WORK TO BE COMPLETED - Looking at the records below, say how many lines include "marginfigure", and add nothing else.

DATA EXCERPTS -
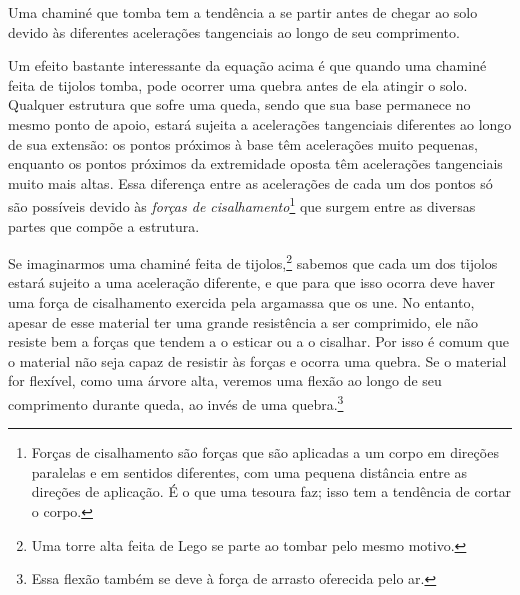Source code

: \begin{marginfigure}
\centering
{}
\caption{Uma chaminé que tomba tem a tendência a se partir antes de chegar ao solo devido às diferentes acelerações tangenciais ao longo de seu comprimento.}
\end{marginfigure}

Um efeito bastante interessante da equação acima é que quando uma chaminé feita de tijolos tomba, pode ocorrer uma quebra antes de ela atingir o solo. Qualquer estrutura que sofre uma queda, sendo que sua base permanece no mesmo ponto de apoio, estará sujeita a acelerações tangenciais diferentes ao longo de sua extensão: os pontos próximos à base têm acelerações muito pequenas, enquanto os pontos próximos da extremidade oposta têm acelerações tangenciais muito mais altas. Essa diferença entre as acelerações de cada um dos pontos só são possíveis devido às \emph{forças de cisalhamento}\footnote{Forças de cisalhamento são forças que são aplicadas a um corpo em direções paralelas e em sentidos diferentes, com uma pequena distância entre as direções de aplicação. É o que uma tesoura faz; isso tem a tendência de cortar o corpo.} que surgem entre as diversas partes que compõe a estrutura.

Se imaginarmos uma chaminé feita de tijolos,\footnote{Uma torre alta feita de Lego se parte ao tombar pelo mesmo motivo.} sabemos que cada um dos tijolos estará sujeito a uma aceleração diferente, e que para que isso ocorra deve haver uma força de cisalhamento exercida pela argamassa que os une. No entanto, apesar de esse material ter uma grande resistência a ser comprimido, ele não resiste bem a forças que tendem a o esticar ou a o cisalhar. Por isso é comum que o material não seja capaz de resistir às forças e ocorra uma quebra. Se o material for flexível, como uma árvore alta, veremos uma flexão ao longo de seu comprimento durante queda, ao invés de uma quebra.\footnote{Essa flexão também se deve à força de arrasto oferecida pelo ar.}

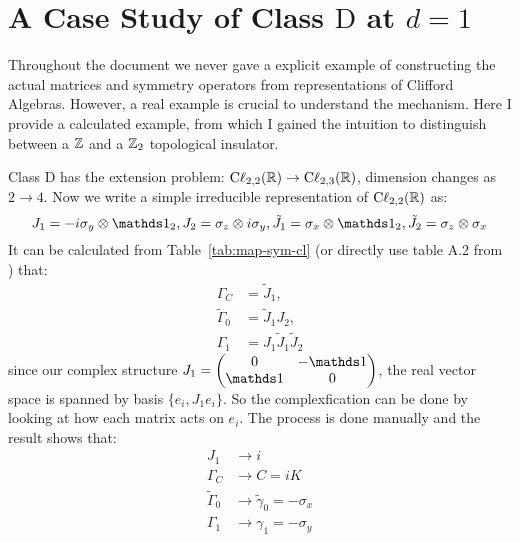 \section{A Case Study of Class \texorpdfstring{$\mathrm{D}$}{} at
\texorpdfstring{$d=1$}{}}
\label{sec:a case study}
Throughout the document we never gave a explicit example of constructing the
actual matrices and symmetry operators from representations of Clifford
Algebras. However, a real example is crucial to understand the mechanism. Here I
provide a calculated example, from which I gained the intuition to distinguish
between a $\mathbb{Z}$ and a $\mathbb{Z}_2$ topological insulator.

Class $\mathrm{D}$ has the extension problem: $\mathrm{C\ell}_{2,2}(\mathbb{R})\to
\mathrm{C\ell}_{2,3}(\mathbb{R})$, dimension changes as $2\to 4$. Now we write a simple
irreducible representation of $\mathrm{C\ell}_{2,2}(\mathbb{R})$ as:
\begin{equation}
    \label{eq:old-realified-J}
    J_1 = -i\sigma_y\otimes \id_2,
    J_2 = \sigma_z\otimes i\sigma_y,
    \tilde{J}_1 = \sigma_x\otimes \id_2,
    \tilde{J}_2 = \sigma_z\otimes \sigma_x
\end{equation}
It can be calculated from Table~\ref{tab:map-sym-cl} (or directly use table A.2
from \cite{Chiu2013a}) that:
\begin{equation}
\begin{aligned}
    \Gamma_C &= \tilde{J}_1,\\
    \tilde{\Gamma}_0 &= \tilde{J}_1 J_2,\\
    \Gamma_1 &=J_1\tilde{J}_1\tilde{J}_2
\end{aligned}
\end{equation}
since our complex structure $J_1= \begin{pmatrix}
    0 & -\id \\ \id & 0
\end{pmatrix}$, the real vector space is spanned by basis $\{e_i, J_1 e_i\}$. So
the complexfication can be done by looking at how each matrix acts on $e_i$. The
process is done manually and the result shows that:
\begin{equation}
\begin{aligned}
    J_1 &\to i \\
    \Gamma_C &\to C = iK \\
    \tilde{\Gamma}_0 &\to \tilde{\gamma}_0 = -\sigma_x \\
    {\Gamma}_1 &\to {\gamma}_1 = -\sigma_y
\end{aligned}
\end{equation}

REPLY TO THE EXERCISE - 2